Malicious Chrome Extensions Steal Google and Telegram Data

Cybersecurity researchers have revealed that 108 malicious Google Chrome extensions have been silently stealing user information, hijacking Telegram sessions, and injecting unwanted ads and scripts into browsers – all reporting back to the same site.
Findings by researchers at Socket, found that all 108 extensions were communicating with the same command and control server, strongly suggesting that they are the work of a single hacker group.
Between them, before being identified, the extensions collected about 20,000 installations from the Chrome web store.
The malicious add-ons were published under five different publisher identities (Yana Project, GameGen, SideGames, Rodeo Games, and InterAlt) in an apparent attempt to avoid detection.
And to further hide the reality of what was going on, each malicious Google Chrome extension adopted a different disguise – including pretending to be a Telegram sidebar client, slot machine games, YouTube and TikTok development tools, or translation tools.
Behind the scenes, according to the researchers, all 108 extensions were transmitting stolen information, user identities, and browsing data to remote servers controlled by criminals.
Specific aggressive behavior includes:
- 54 extensions that stole Google account information – including email addresses, full names, profile pictures, and Google account IDs
- 45 extensions that contain a backdoor that can open arbitrary URLs at the start of the browser
- Privacy-blocking extensions that take out Telegram Web sessions every 15 seconds, and in some cases replace the victim’s time and select criminals.
- Extensions that removed security topics from YouTube and TikTok, and installed gambling ads.
While the identity of those behind the campaign remains unknown, it is perhaps telling that Russian-language comments have been found in the source code of several add-ons.
If you are a regular reader of Hot in Security then you’ll know that browser extension security has been a big problem over the years.
Back in 2018, for example, the Mega.nz Chrome extension was compromised by a malicious update, which led to the collection of login credentials and crypto-currency private keys for silent login authentication and crypto-currency private keys from web explorers.

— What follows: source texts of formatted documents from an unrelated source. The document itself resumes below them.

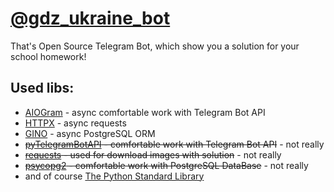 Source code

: 
# [@gdz_ukraine_bot](https://t.me/gdz_ukraine_bot)
That's Open Source Telegram Bot, which show you a solution for your school homework!

## Used libs:
- [AIOGram](https://github.com/aiogram/aiogram) - async comfortable work with Telegram Bot API
- [HTTPX](https://github.com/encode/httpx) - async requests
- [GINO](https://github.com/python-gino/gino) - async PostgreSQL ORM
- ~~[pyTelegramBotAPI](https://github.com/eternnoir/pyTelegramBotAPI) - comfortable work with Telegram Bot API~~ - not really
- ~~[requests](https://github.com/kennethreitz/requests) - used for download images with solution~~ - not really
- ~~[psycopg2](https://github.com/psycopg/psycopg2) - comfortable work with PostgreSQL DataBase~~ - not really
- and of course [The Python Standard Library](https://docs.python.org/3/library/)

In 2020, researchers found 49 browser extensions targeting cryptocurrency wallets, which were promoted with Google ads and praised with fake five-star reviews to appear trustworthy.
Recently, in 2023, a rogue “ChatGPT for Google” extension stole Facebook session cookies from more than 9,000 users, and used them to spread malware.

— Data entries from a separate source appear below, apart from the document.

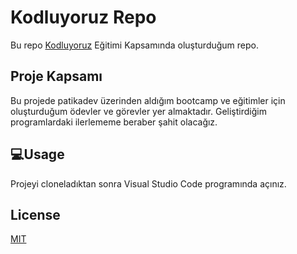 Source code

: 
# Kodluyoruz Repo

Bu repo [Kodluyoruz](https://www.kodluyoruz.org) Eğitimi Kapsamında oluşturduğum repo.

## Proje Kapsamı
Bu projede patikadev üzerinden aldığım bootcamp ve  eğitimler için oluşturduğum ödevler ve görevler yer almaktadır. Geliştirdiğim programlardaki ilerlememe beraber şahit olacağız.

## 💻Usage
Projeyi cloneladıktan sonra Visual Studio Code programında açınız.


## License
[MIT](https://choosealicense.com/licenses/mit/)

And just this January, another 16 fake ChatGPT-themed extensions were found to be stealing authentication tokens.
Arguably the most shocking incident occurred on Christmas Day 2024, when a phishing email tricked an employee into giving a malicious program access to a Cyberhaven Web Store account. That allowed attackers to push a poisoned update to hundreds of thousands of users. That attack is believed to be part of a wider campaign that compromised more than 35 extensions and affected an estimated 2.6 million people.

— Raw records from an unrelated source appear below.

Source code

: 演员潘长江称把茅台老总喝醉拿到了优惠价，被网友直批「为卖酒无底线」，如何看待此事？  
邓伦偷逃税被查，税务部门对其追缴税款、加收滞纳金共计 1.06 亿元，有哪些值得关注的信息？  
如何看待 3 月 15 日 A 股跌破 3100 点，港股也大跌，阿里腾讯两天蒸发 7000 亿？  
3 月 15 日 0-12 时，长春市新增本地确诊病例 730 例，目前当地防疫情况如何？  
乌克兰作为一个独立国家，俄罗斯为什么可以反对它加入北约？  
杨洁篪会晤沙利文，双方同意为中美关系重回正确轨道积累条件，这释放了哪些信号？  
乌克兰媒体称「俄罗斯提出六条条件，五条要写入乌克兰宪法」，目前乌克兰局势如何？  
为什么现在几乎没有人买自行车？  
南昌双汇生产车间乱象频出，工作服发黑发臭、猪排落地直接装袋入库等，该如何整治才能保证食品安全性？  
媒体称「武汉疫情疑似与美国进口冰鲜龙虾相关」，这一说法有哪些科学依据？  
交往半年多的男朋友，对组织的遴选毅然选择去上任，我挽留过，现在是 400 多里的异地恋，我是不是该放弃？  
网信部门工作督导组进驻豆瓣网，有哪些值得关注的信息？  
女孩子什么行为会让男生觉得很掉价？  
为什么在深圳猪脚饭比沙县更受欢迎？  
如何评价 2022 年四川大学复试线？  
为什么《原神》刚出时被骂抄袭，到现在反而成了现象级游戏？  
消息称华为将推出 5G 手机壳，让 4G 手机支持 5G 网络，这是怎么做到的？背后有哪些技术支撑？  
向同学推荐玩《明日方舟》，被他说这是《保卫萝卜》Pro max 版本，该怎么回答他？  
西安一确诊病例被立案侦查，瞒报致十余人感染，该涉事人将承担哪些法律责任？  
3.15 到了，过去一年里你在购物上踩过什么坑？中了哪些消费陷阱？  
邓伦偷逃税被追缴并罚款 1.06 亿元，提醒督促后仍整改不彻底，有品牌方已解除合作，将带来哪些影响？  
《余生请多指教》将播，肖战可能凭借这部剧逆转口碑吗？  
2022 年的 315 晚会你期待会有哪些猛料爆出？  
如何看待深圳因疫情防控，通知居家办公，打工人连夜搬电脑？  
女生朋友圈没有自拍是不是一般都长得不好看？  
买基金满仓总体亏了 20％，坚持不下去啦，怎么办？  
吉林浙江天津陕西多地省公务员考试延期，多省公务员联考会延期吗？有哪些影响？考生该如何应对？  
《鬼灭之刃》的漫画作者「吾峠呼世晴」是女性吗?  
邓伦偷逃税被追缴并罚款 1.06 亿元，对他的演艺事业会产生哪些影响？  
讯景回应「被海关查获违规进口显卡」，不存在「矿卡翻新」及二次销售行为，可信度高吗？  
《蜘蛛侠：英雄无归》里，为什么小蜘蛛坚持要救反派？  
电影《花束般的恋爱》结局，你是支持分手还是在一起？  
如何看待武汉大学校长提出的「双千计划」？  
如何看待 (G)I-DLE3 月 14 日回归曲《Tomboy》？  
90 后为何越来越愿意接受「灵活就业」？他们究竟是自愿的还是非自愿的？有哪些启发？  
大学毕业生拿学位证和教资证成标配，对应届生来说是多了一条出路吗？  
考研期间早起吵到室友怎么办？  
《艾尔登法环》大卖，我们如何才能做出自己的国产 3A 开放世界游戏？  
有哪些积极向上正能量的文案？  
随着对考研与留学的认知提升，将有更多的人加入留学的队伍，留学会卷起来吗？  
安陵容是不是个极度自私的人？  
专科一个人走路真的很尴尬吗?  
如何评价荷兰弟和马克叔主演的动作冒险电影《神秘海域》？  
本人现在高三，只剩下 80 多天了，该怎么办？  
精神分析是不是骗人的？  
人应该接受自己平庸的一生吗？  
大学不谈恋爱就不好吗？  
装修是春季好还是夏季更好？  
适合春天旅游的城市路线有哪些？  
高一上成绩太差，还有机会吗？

If you have installed any of the 108 extensions identified in this latest malicious campaign, your best course of action is to remove them immediately.
In addition, anyone who installed a Dodgy Telegram-related extension should also log out of all Telegram Web sessions through the Telegram mobile app, as attackers may have stolen them.
In general, don’t you think it’s time to clean up your Chrome extensions? Do you really use each one? Do the permissions they’re asking for seem proportionate to what they’re doing? When in doubt, remove it.
After all, a lightweight browser with minimal extensions is definitely a safe browser.